Last year, Colorado-based Bluestaq LLC received a $280 million contract to develop the UDL for the USSF (Defense Daily, May 4, 2021). One organization that has been involved in UDL testing and that will use UDL is U.S. Space Command’s Joint Task Force-Space Defense at Schriever Space Force Base, Colo.
SSC said that “latency” requirements for the speed of data delivery will help determine the shape of UDL and edge information nodes and a timeline for the fielding of UDL, which is to permit the rapid flow of needed data to decision makers and military forces in combat.
L3Harris Technologies’ [LHX] Advanced Tracking and Launch Analysis System (ATLAS) is to pull data from the UDL to help fulfill space domain awareness and other military missions.
Following upon U.S. Space Force’s operational acceptance of Palantir Technologies’ Warp Core tech stack last October to allow the 18th Space Control Squadron to access legacy data feeds, as previously done by the decommissioned Joint Space Operations Center Mission System (JMS) Service Pack 9 (SP-9), SSC is moving to field applications for ATLAS.

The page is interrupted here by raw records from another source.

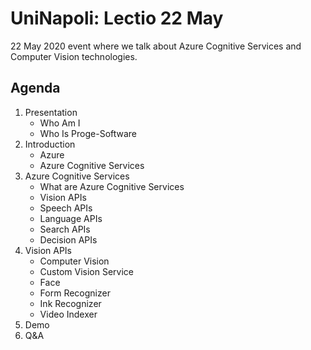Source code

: # UniNapoli: Lectio 22 May

22 May 2020 event where we talk about Azure Cognitive Services and Computer Vision technologies.

## Agenda

1. Presentation
   - Who Am I
   - Who Is Proge-Software
2. Introduction
   - Azure
   - Azure Cognitive Services
3. Azure Cognitive Services
   - What are Azure Cognitive Services
   - Vision APIs
   - Speech APIs
   - Language APIs
   - Search APIs
   - Decision APIs
4. Vision APIs
   - Computer Vision
   - Custom Vision Service
   - Face
   - Form Recognizer
   - Ink Recognizer
   - Video Indexer
5. Demo
6. Q&A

Brig. Gen. Tim Sejba, SSC’s program executive officer for space battle management command, control, and communications and space domain awareness and combat power, told reporters last week at the Space Symposium that SSC is “on a very aggressive schedule to deliver [ATLAS] capability this year” and that the first L3Harris application for ATLAS is to begin developmental testing soon.
Space Force expects ATLAS to lead to a dramatic increase in the speed of processing and integrating space domain awareness data from a variety of commercial, civil, and military space sensors.
Omitron and Parsons Corp. [PSN] are subcontractors on ATLAS, which is to replace the Space Defense Operations Center (SPADOC), a space situational awareness computer system established in 1979 at the North American Aerospace Defense Command’s Cheyenne Mountain Complex in Colorado. The Air Force last upgraded SPADOC in 1989.
Begun in 2009, JMS was an Air Force effort to replace SPADOC, but the Air Force canceled JMS in 2019 after it faced technical and cost challenges. JMS was to process and integrate inputs from a variety of sensors, including Lockheed Martin‘s [LMT] ground-based Space Fence radar. Omitron was a subcontractor on JMS’ Increment 2–the effort to make JMS operational.
ATLAS is to harness machine-to-machine interfaces to accelerate the provision of space domain awareness data to USSF personnel.
In October 2018, the Department of the Air Force awarded a $53 million contract to L3Harris for ATLAS.